Chemistry: natural resins or derivatives; peptides or proteins; – Proteins – i.e. – more than 100 amino acid residues
Reexamination Certificate
1999-06-09
2001-12-18
Kemmerer, Elizabeth (Department: 1646)
Chemistry: natural resins or derivatives; peptides or proteins;
Proteins, i.e., more than 100 amino acid residues
C530S351000
Reexamination Certificate
active
06331612
ABSTRACT:
The present invention relates to a novel family of purified proteins designated as Bone Morphogenetic Protein-16 (BMP-16) and BMP-16-related proteins, DNA encoding them, and processes for obtaining them. These proteins may be used to induce bone and/or cartilage or other connective tissue formation, and in wound healing and tissue repair. These proteins may also be used for augmenting the activity of other bone morphogenetic proteins.

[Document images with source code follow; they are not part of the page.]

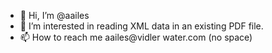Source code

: - 👋 Hi, I’m @aailes
- 👀 I’m interested in reading XML data in an existing PDF file.
- 📫 How to reach me aailes@vidler water.com (no space)

<!---
aailes/aailes is a ✨ special ✨ repository because its `README.md` (this file) appears on your GitHub profile.
You can click the Preview link to take a look at your changes.
--->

BACKGROUND OF THE INVENTION
The search for the molecule or molecules responsible for the bone-, cartilage-, and other connective tissue-inductive activity present in bone and other tissue extracts has led to the discovery of a novel set of molecules called the Bone Morphogenetic Proteins (BMPs). The structures of several proteins, designated BMP-1 through BMP-15 have previously been elucidated. The unique inductive activities of these proteins, along with their presence in bone, suggests that they are important regulators of bone repair processes, and may be involved in the normal maintenance of bone tissue. There is a need to identify whether additional proteins, particularly human proteins, exist which play a role in these processes. The present invention relates to the identification of such a novel human protein, which the inventors have designated human BMP-16.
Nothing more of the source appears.